Fragment Screening to Identify Inhibitors Targeting Ribosome Binding of Shiga Toxin 2

• Published in: ACS infectious diseases Vol. 10; no. 8; pp. 2814 - 2825
• Main Authors: Rudolph, Michael J., Tsymbal, Anastasiia M., Dutta, Arkajyoti, Davis, Simon A., Algava, Benjamin, Roberge, Jacques Y., Tumer, Nilgun E., Li, Xiao-Ping
• Format: Journal Article
• Language: English
• Published: United States American Chemical Society 09.08.2024
• Subjects: Binding Sites; Humans; Protein Binding; Ribosomes - drug effects; Ribosomes - metabolism; Shiga Toxin 2 - antagonists & inhibitors; Shiga Toxin 2 - chemistry; Shiga Toxin 2 - metabolism; Shiga-Toxigenic Escherichia coli - drug effects; Shiga-Toxigenic Escherichia coli - metabolism; depurination inhibition; fragment-based drug discovery; Shiga toxins; X-ray crystal structure; ribosome binding; ribosome-inactivating protein
• ISSN: 2373-8227; 2373-8227
• DOI: 10.1021/acsinfecdis.4c00224

Shiga toxins are the main virulence factors of Shiga toxin producing E. coli (STEC) and S. dysenteriae.
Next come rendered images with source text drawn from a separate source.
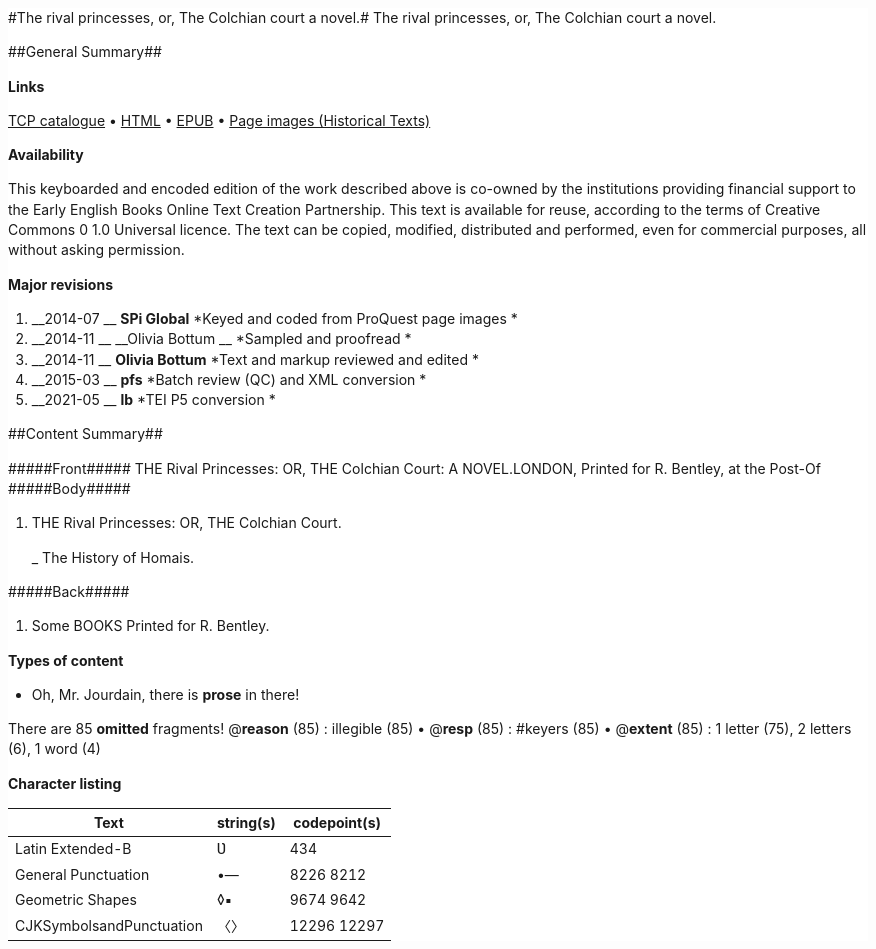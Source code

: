 #The rival princesses, or, The Colchian court a novel.#
The rival princesses, or, The Colchian court a novel.

##General Summary##

**Links**

[TCP catalogue](http://www.ota.ox.ac.uk/tcp/)  • 
[HTML](http://tei.it.ox.ac.uk/tcp/Texts-HTML/free/A91/A91849.html)  • 
[EPUB](http://tei.it.ox.ac.uk/tcp/Texts-EPUB/free/A91/A91849.epub) • 
[Page images (Historical Texts)](https://historicaltexts.jisc.ac.uk/eebo-42475152e)

**Availability**

This keyboarded and encoded edition of the work described above is co-owned by the
    institutions providing financial support to the Early English Books Online Text Creation
    Partnership. This text is available for reuse, according to the terms of  Creative Commons 0 1.0 Universal
    licence. The text can be copied, modified, distributed and performed, even for commercial
    purposes, all without asking permission.

**Major revisions**

1. __2014-07 __ __SPi Global__ *Keyed and coded from ProQuest page images *
1. __2014-11 __ __Olivia Bottum __ *Sampled and proofread *
1. __2014-11 __ __Olivia Bottum__ *Text and markup reviewed and edited *
1. __2015-03 __ __pfs__ *Batch review (QC) and XML conversion *
1. __2021-05 __ __lb__ *TEI P5 conversion *

##Content Summary##

#####Front#####
THE Rival Princesses: OR, THE Colchian Court: A NOVEL.LONDON, Printed for R. Bentley, at the Post-Of
#####Body#####

1. THE Rival Princesses: OR, THE Colchian Court.

    _ The History of Homais.

#####Back#####

1. Some BOOKS Printed for R. Bentley.

**Types of content**

  * Oh, Mr. Jourdain, there is **prose** in there!

There are 85 **omitted** fragments! 
 @__reason__ (85) : illegible (85)  •  @__resp__ (85) : #keyers (85)  •  @__extent__ (85) : 1 letter (75), 2 letters (6), 1 word (4)

**Character listing**


|Text|string(s)|codepoint(s)|
|---|---|---|
|Latin Extended-B|Ʋ|434|
|General Punctuation|•—|8226 8212|
|Geometric Shapes|◊▪|9674 9642|
|CJKSymbolsandPunctuation|〈〉|12296 12297|
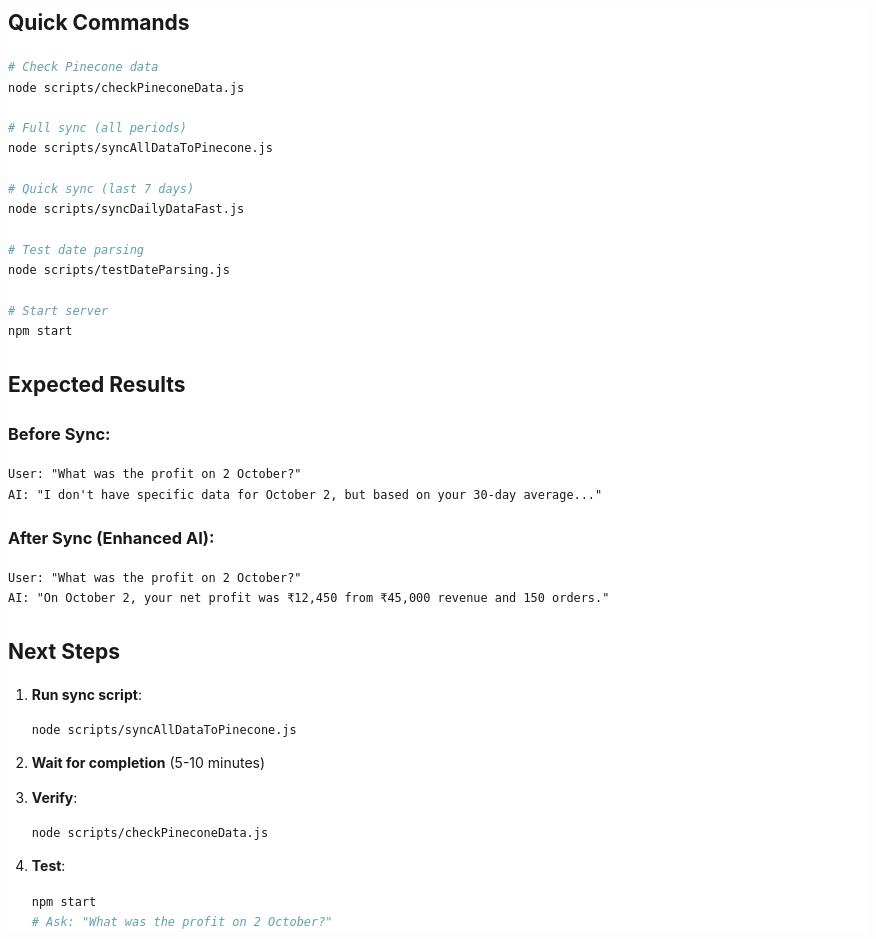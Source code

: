 ## Quick Commands

```bash
# Check Pinecone data
node scripts/checkPineconeData.js

# Full sync (all periods)
node scripts/syncAllDataToPinecone.js

# Quick sync (last 7 days)
node scripts/syncDailyDataFast.js

# Test date parsing
node scripts/testDateParsing.js

# Start server
npm start
```

## Expected Results

### Before Sync:
```
User: "What was the profit on 2 October?"
AI: "I don't have specific data for October 2, but based on your 30-day average..."
```

### After Sync (Enhanced AI):
```
User: "What was the profit on 2 October?"
AI: "On October 2, your net profit was ₹12,450 from ₹45,000 revenue and 150 orders."
```

## Next Steps

1. **Run sync script**:
   ```bash
   node scripts/syncAllDataToPinecone.js
   ```

2. **Wait for completion** (5-10 minutes)

3. **Verify**:
   ```bash
   node scripts/checkPineconeData.js
   ```

4. **Test**:
   ```bash
   npm start
   # Ask: "What was the profit on 2 October?"
   ```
There is no effective therapy to counter the disease caused by these toxins. The A1 subunits of Shiga toxins bind the C-termini of ribosomal P-stalk proteins to depurinate the sarcin/ricin loop. The ribosome binding site of Shiga toxin 2 has not been targeted by small molecules. We screened a fragment library against the A1 subunit of Shiga toxin 2 (Stx2A1) and identified a fragment, BTB13086, which bound at the ribosome binding site and mimicked the binding mode of the P-stalk proteins. We synthesized analogs of BTB13086 and identified a series of molecules with similar affinity and inhibitory activity. These are the first compounds that bind at the ribosome binding site of Stx2A1 and inhibit activity. These compounds hold great promise for further inhibitor development against STEC infection.